G20 countries had decided to end the risk of "too big to fail" forcing taxpayers in some countries to put their hands in the pocket during the financial crisis to save major banks to the brink. Strengthen the capital base of these actors and implement procedures for orderly resolution is therefore no debate. The subject of TLAC or "total loss absorbing capacity" addresses the need for large banks have an additional cushion of capital and subordinated debt , sufficient to absorb losses related to their failure. But the device provides a European resolution already known by the acronym MREL for "minimum capital requirement and current liabilities" also similar tool cleverly extended to all banks Europe since the taxpayer was asked to save a lot small and medium banks. In this context it is necessary that the TLAC is calibrated in a reasonable manner so that banks can still afford to finance the economy and they can find on the market volumes sufficient tools to strengthen their capital base. Hence the importance of the impact on banks to be conducted next year for the final calibration study. We also need the cushion articulates with the European system because it is not a question of simply combine the two mechanisms for the same banks.
This cushion of capital he will be more expensive for European banks that do not have an organization holding as US banks?
It is more expensive for the whole banking system even if it is true across the Atlantic, is the holding company that will look securities markets on behalf of the operational structure. In this case, it is ordinary bonds but are recognized as structurally subordinated.

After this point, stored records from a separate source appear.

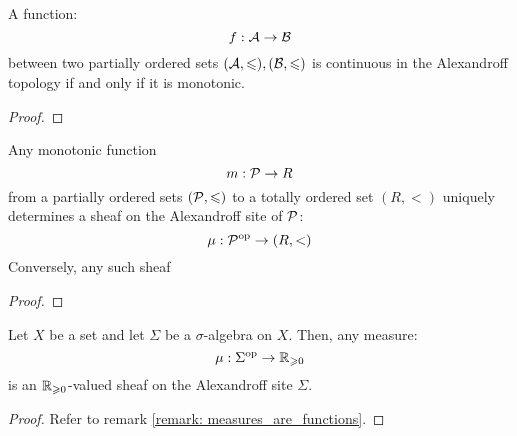         \begin{lemma} \label{lemma: continuity_of_monotonic_functions}
            A function:
                $$f: \mathcal{A} \to \mathcal{B}$$
            between two partially ordered sets $(\mathcal{A}, \leqslant), (\mathcal{B}, \leqslant)$ is continuous in the Alexandroff topology if and only if it is monotonic.
        \end{lemma}
            \begin{proof}
                
            \end{proof}
        \begin{theorem} \label{theorem: monotonic_functions_are_sheaves}
            Any monotonic function
                $$m: \mathcal{P} \to R$$
            from a partially ordered sets $(\mathcal{P}, \leqslant)$ to a totally ordered set $(R, <)$ uniquely determines a sheaf on the Alexandroff site of $\mathcal{P}$:
                $$\mu: \mathcal{P}^{\mathrm{op}} \to (R, <)$$
            Conversely, any such sheaf
        \end{theorem}
            \begin{proof}
                
            \end{proof}
        \begin{corollary} \label{coro: measures_are_sheaves}
            Let $X$ be a set and let $\Sigma$ be a $\sigma$-algebra on $X$. Then, any measure:
                $$\mu: \Sigma^{\mathrm{op}} \to \mathbb{R}_{\geqslant 0}$$
            is an $\mathbb{R}_{\geqslant 0}$-valued sheaf on the Alexandroff site $\Sigma$.
        \end{corollary}
            \begin{proof}
                Refer to remark \ref{remark: measures_are_functions}.
            \end{proof}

In contrast to Europe, lack of holding company, is the operational structure that will pick itself subordinated notes for this cushion. Nobody knows today if some cost more than others but Europe suspect that this is the case against them. The question therefore arises for European players to adopt a holding organization but the answer is not obvious. More generally, I understand the concern of French banks face of mounting domestic and international constraints that may affect their business. Exceptions can not combine an oversized contribution to the single European resolution fund and systemic tax, which is more non-deductible. We must make choices and quickly if all this will affect the cost and availability of credit.
You say that the agenda of the banking regulations coming to an end. However, some, especially the IMF, worry tremendous development of the parallel bank, the "shadow banking." Do you share these concerns and what can the G20?
Ministers and central bank governors of the G20 have seized the issue of shadow banking. It is a universe that takes many aspects and can not be treated uniquely. The G20 has studied the question of funds and money market funds, from the "repo" (repurchase) Market and Derivatives Clearing OTC treated in the opacity caused the collapse of Lehman Brothers in 2008. The summit should also devote Brisbane mutual recognition of financial regulation between the United States and the European Union. Other countries will follow. Work is in progress. We need to study the universe of asset managers. Given the high concentration of industry in the hands of a few firms, we need to understand their systemic or not. The same question applies also to insurance companies and reinsurance companies. This will be one of the axes of the Council's Financial Stability throughout next year.